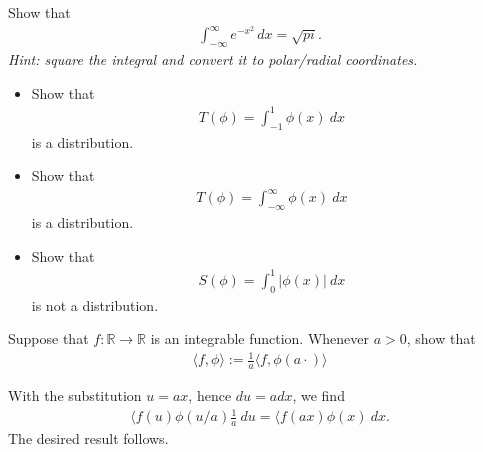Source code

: \documentclass[11pt]{article}
\begin{document}


\begin{exercise}
 
Show that 
\begin{align}
    \int_{-\infty}^{\infty} e^{-x^2} \, dx = \sqrt{pi}. 
\end{align}
\textit{Hint: square the integral and convert it to polar/radial coordinates.}
\end{exercise}
\begin{solution}
\end{solution}


\begin{exercise}
    \begin{itemize}    
        \item 
        Show that 
        \begin{align}
            T(\phi) = \int_{-1}^{1} \phi(x) \ dx
        \end{align}
        is a distribution. 
        \item 
        Show that 
        \begin{align}
            T(\phi) = \int_{-\infty}^{\infty} \phi(x) \ dx
        \end{align}
        is a distribution. 
        \item 
        Show that 
        \begin{align}
            S(\phi) = \int_{0}^{1} |\phi(x)| \ dx 
        \end{align}
        is not a distribution.
    \end{itemize}
\end{exercise}
\begin{solution}
\end{solution}


\begin{exercise}
    Suppose that $f : \mathbb R \rightarrow \mathbb R$ is an integrable function. 
    Whenever $a > 0$, show that 
    \begin{align}
        \langle f, \phi \rangle := \frac{1}{a} \langle f, \phi(a \cdot) \rangle 
    \end{align}
\end{exercise}
\begin{solution}
    With the substitution $u = ax$, hence $du = a dx$, we find 
    \begin{align}
        \langle f(u) \phi(u/a) \frac 1 a \ d u
        = 
        \langle f(ax) \phi(x) \ d x 
        .
    \end{align}
    The desired result follows. 
\end{solution}
\end{document}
-----
BRIEF:
Quote the material in full and exactly; do not carry over its pictures.

SOLUTION:
Source code

: \documentclass[11pt]{article}
\begin{document}


\begin{exercise}
 
Show that 
\begin{align}
    \int_{-\infty}^{\infty} e^{-x^2} \, dx = \sqrt{pi}. 
\end{align}
\textit{Hint: square the integral and convert it to polar/radial coordinates.}
\end{exercise}
\begin{solution}
\end{solution}


\begin{exercise}
    \begin{itemize}    
        \item 
        Show that 
        \begin{align}
            T(\phi) = \int_{-1}^{1} \phi(x) \ dx
        \end{align}
        is a distribution. 
        \item 
        Show that 
        \begin{align}
            T(\phi) = \int_{-\infty}^{\infty} \phi(x) \ dx
        \end{align}
        is a distribution. 
        \item 
        Show that 
        \begin{align}
            S(\phi) = \int_{0}^{1} |\phi(x)| \ dx 
        \end{align}
        is not a distribution.
    \end{itemize}
\end{exercise}
\begin{solution}
\end{solution}


\begin{exercise}
    Suppose that $f : \mathbb R \rightarrow \mathbb R$ is an integrable function. 
    Whenever $a > 0$, show that 
    \begin{align}
        \langle f, \phi \rangle := \frac{1}{a} \langle f, \phi(a \cdot) \rangle 
    \end{align}
\end{exercise}
\begin{solution}
    With the substitution $u = ax$, hence $du = a dx$, we find 
    \begin{align}
        \langle f(u) \phi(u/a) \frac 1 a \ d u
        = 
        \langle f(ax) \phi(x) \ d x 
        .
    \end{align}
    The desired result follows. 
\end{solution}
\end{document}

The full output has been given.